The landscapes we study may seem ordinary—or even forgotten—but they are layered with history. From the remains of military camps to the ruins of abandoned factories and rural ghettos, each site offers a glimpse into the complexities of Apulia’s 20th-century past.
Conflict Landscapes
Rural Landscapes
Industrial Landscapes
Set into the countryside near Altamura, Camp 65 began its life in 1940 as one of the largest prisoner-of-war campsin southern Italy. Thousands of Allied soldiers—mostly British and Commonwealth troops captured in North Africa—were held here during the early years of World War II. But the site’s history did not end with the war. Following the 1943 armistice, the camp was abandoned, only to be reactivated as a training ground for Yugoslav partisans. In the 1950s, it saw yet another transformation, becoming a refugee settlement for families fleeing political upheaval in Eastern Europe.
Over time, the physical traces of Camp 65 were nearly erased. Demolished, buried under roadworks, or simply left to decay, the camp all but disappeared from public awareness. Yet the land remembers. Foundations, drainage ditches, and fragments of daily life still lie beneath the surface, waiting to be uncovered. Since 2021, archaeological excavations have begun to bring these hidden layers back into view, revealing a site rich in complexity, contradiction, and continuity.
Camp 65 is not just a military relic—it is a landscape of transitions, marked by captivity and solidarity, abandonment and survival. Its story spans decades and borders, linking the Murgia to wider European and global movements of war, resistance, and displacement. Today, the site is animated by a local heritage community, which works to preserve and share its legacy through education, open days, and storytelling events. Public archaeology initiatives, oral history labs, and student field schools have transformed the camp into a space of learning and connection.
In the spirit of the Faro Convention, Camp 65 is a living heritage site—where history is not frozen in time but continually reinterpreted through the voices of those who care for it.

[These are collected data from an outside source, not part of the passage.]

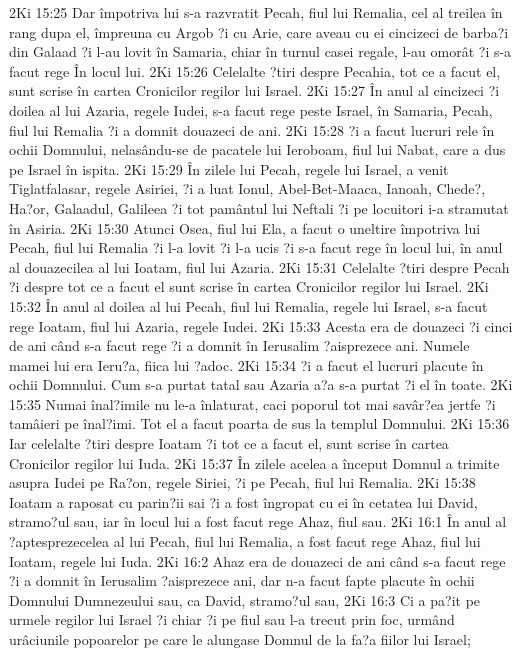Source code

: 2Ki 15:25  Dar împotriva lui s-a razvratit Pecah, fiul lui Remalia, cel al treilea în rang dupa el, împreuna cu Argob ?i cu Arie, care aveau cu ei cincizeci de barba?i din Galaad ?i l-au lovit în Samaria, chiar în turnul casei regale, l-au omorât ?i s-a facut rege În locul lui.
2Ki 15:26  Celelalte ?tiri despre Pecahia, tot ce a facut el, sunt scrise în cartea Cronicilor regilor lui Israel.
2Ki 15:27  În anul al cincizeci ?i doilea al lui Azaria, regele Iudei, s-a facut rege peste Israel, în Samaria, Pecah, fiul lui Remalia ?i a domnit douazeci de ani.
2Ki 15:28  ?i a facut lucruri rele în ochii Domnului, nelasându-se de pacatele lui Ieroboam, fiul lui Nabat, care a dus pe Israel în ispita.
2Ki 15:29  În zilele lui Pecah, regele lui Israel, a venit Tiglatfalasar, regele Asiriei, ?i a luat Ionul, Abel-Bet-Maaca, Ianoah, Chede?, Ha?or, Galaadul, Galileea ?i tot pamântul lui Neftali ?i pe locuitori i-a stramutat în Asiria.
2Ki 15:30  Atunci Osea, fiul lui Ela, a facut o uneltire împotriva lui Pecah, fiul lui Remalia ?i l-a lovit ?i l-a ucis ?i s-a facut rege în locul lui, în anul al douazecilea al lui Ioatam, fiul lui Azaria.
2Ki 15:31  Celelalte ?tiri despre Pecah ?i despre tot ce a facut el sunt scrise în cartea Cronicilor regilor lui Israel.
2Ki 15:32  În anul al doilea al lui Pecah, fiul lui Remalia, regele lui Israel, s-a facut rege Ioatam, fiul lui Azaria, regele Iudei.
2Ki 15:33  Acesta era de douazeci ?i cinci de ani când s-a facut rege ?i a domnit în Ierusalim ?aisprezece ani. Numele mamei lui era Ieru?a, fiica lui ?adoc.
2Ki 15:34  ?i a facut el lucruri placute în ochii Domnului. Cum s-a purtat tatal sau Azaria a?a s-a purtat ?i el în toate.
2Ki 15:35  Numai înal?imile nu le-a înlaturat, caci poporul tot mai savâr?ea jertfe ?i tamâieri pe înal?imi. Tot el a facut poarta de sus la templul Domnului.
2Ki 15:36  Iar celelalte ?tiri despre Ioatam ?i tot ce a facut el, sunt scrise în cartea Cronicilor regilor lui Iuda.
2Ki 15:37  În zilele acelea a început Domnul a trimite asupra Iudei pe Ra?on, regele Siriei, ?i pe Pecah, fiul lui Remalia.
2Ki 15:38  Ioatam a raposat cu parin?ii sai ?i a fost îngropat cu ei în cetatea lui David, stramo?ul sau, iar în locul lui a fost facut rege Ahaz, fiul sau.
2Ki 16:1  În anul al ?aptesprezecelea al lui Pecah, fiul lui Remalia, a fost facut rege Ahaz, fiul lui Ioatam, regele lui Iuda.
2Ki 16:2  Ahaz era de douazeci de ani când s-a facut rege ?i a domnit în Ierusalim ?aisprezece ani, dar n-a facut fapte placute în ochii Domnului Dumnezeului sau, ca David, stramo?ul sau,
2Ki 16:3  Ci a pa?it pe urmele regilor lui Israel ?i chiar ?i pe fiul sau l-a trecut prin foc, urmând urâciunile popoarelor pe care le alungase Domnul de la fa?a fiilor lui Israel;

It reminds us that even erased places can be reclaimed, and that the traces of the past can offer tools for understanding our present.
Hidden beneath cultivated fields near Canosa, the vast military footprint of Pantanella airfield has all but vanished from view. Constructed in 1944 by the United States Army Corps of Engineers, the base stretched across more than 20 square kilometers and was one of the largest in the Foggia airfield system, a strategic network built by the Allies after the 1943 landings in southern Italy. From this remote point in Apulia, American bomber groups launched missions across southern Europe, linking this quiet landscape to the global front lines of World War II.
Today, the site seems almost invisible. Nature and agriculture have reclaimed most of it, and few visible structures remain. Yet through aerial photo analysis, archival research, and on-the-ground surveys, researchers have begun to reconstruct the camp’s layout—runways, military quarters, and over fifty buildings, some of which still bear traces of wartime presence. In this archaeology of subtlety and absence, even a foundation or a painted wall fragment becomes a vital clue.
What makes Pantanella unique is not just its scale, but the gap between memory and landscape. Veterans and their families overseas remember it vividly, while local communities often pass by without knowing what once stood there. Through public archaeology and community labs, the project reconnects those fragments—personal memories, overlooked ruins, and historical data—into a shared story. Pantanella challenges us to recognize how conflict reshapes land, and how memory fades unless we choose to see.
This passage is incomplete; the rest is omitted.